# another help question



## mysteryscribe (May 25, 2006)

Okay some of you noticed the yellow aged look to the images I post. Those are digital effects that are the same tint as coffee tinting non rc photo paper.

I do not own an ink jet printer but I wonder something. If you soak a piece of photo quality ink jet paper in coffee. Would it tint both sides or would it just ruin the paper. I am pretty sure you dont want to soak it after you print on the paper. I am wondering about a presoak. Even it if just tinted the back it would be okay.

Does anyone have any experience with photo paper for ink jets.


----------



## terri (May 25, 2006)

I would try any inkjet paper that calls itself "watercolor" paper.  But after that you might be treading dangerous ground. 

There are several kinds out there, I like Arches inkjet WC paper. :thumbup: 

A heavy grade should be able to take a 5-10 minute soak and dye. Try it and let us know.


----------



## mysteryscribe (May 25, 2006)

I dont have an inkjet printer.  

Before I invest in one to make prints from these retro things.

 I would like to know if i can at least dye the back without wrecking them.  It is possible to dye with a cotton ball soaked in coffee and just rub it on several times.  But a quick soak would be better i think.


----------



## terri (May 25, 2006)

Try a 10-sheet pack, or even a sampler from someone. 

You could also simply try regular WC paper, you know, if it's not too weighty. It will certainly withstand what you want to try, and most of them will print fine through an inkjet. Hot-pressed is smoother so if you go that route you might want that. Although texture can add to your retro appearance, so you might try a cold-pressed, too.

Just a thought.


----------



## mysteryscribe (May 25, 2006)

Oh i would print watercolor for sure... I used to do that before the digital camera were any good to hide the pixelation.  Yeah I have an old tablet of that around as a matter of fact thanks terri.


----------



## mysteryscribe (May 25, 2006)

water color paper is out. Mine just disintegrated in the soak. The cotton ball wash took all the fiber out of it. I suppose I can try dry wash with oil paint. If I dry wash I probably can do it after the print is made.
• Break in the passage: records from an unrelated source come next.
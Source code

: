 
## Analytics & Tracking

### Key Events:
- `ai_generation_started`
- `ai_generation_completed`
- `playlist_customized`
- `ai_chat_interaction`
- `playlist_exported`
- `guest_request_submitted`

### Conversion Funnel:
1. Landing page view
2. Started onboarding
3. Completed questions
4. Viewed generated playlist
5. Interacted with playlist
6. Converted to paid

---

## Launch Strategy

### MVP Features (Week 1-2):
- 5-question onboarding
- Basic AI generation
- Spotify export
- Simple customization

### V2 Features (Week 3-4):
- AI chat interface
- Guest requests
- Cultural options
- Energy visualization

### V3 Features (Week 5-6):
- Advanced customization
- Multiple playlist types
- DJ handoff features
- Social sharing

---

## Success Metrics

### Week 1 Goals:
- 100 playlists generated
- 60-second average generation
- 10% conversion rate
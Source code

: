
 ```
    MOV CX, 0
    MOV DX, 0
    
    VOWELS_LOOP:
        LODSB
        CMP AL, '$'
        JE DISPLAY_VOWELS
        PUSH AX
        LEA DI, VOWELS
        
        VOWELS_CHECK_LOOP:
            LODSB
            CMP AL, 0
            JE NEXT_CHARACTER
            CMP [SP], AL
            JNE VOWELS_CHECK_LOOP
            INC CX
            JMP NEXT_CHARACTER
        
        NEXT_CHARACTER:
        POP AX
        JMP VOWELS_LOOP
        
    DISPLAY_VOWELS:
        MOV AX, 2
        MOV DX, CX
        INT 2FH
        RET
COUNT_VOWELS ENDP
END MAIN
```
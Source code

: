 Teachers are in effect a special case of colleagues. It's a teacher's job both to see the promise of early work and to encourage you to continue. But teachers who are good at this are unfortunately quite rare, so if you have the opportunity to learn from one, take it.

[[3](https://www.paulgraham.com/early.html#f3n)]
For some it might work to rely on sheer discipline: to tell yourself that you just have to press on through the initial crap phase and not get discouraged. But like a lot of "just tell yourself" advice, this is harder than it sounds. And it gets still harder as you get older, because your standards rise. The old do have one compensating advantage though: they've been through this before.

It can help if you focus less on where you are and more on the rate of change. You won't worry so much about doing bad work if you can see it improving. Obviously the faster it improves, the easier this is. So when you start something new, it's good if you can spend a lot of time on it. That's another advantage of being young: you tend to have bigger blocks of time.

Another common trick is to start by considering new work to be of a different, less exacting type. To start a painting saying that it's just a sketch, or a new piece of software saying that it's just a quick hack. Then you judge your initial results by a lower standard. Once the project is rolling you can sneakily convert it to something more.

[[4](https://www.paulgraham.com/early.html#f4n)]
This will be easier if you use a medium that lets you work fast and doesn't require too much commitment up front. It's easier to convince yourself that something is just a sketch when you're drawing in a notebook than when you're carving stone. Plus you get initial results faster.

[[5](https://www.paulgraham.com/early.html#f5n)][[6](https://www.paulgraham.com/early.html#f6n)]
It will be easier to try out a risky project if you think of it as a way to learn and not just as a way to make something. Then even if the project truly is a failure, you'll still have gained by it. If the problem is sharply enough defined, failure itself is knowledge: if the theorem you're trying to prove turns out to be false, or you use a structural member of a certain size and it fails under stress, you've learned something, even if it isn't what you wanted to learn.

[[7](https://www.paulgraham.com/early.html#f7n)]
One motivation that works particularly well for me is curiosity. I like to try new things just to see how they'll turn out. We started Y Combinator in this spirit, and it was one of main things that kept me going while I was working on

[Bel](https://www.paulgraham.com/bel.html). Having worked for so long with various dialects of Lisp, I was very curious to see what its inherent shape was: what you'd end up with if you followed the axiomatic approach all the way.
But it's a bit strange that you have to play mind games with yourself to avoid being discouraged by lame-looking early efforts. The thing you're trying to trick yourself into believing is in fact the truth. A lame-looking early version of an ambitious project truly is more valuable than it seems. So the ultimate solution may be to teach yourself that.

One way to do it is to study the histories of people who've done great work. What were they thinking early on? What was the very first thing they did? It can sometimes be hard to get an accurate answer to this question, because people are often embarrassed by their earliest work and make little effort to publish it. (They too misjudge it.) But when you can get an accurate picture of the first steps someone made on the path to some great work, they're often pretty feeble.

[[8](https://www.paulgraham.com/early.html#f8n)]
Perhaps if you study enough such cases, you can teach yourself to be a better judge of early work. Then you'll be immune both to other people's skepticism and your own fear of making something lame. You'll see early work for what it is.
Gots to do some thinkin lucy.

I probably need to take a trip to the art supply store.  I think there used to be a charcoal paper that had a yellowish tint.


----------



## terri (May 25, 2006)

Regular WC paper disintegrated under a cotton ball? :scratch: Geez Charlie, what the heck are you doing to it?  Poor little paper didn't stand a chance.

The only time I dyed with coffee I made regular strength coffee, let it cool, then added a couple cups to an 8x10 tray maybe half full of water. I slipped the print in and weighted it with a couple of stones and left it for several minutes. Very passive dyeing process.

But yeah, you could probably find colored paper and skip the process.


----------



## mysteryscribe (May 25, 2006)

No no, it disentigrated in the soak.... The cotton ball just gave it limp wrist. That sheet of paper could be on the next survivor show. I think I'm going to look around. but I would still like to age some photo ink jet paper. Just the back of it, print the front with the tint in the ink. 

of course I don't know, I need to get my forgers hand book out. She how they age dollar bills again. My memory is gone now all I have to do is find where I hid it.

Oh yeah i had extra heavy water color i think it was stratford brand from the pads.  The art store might can help but those guys don't know anything about computers.


----------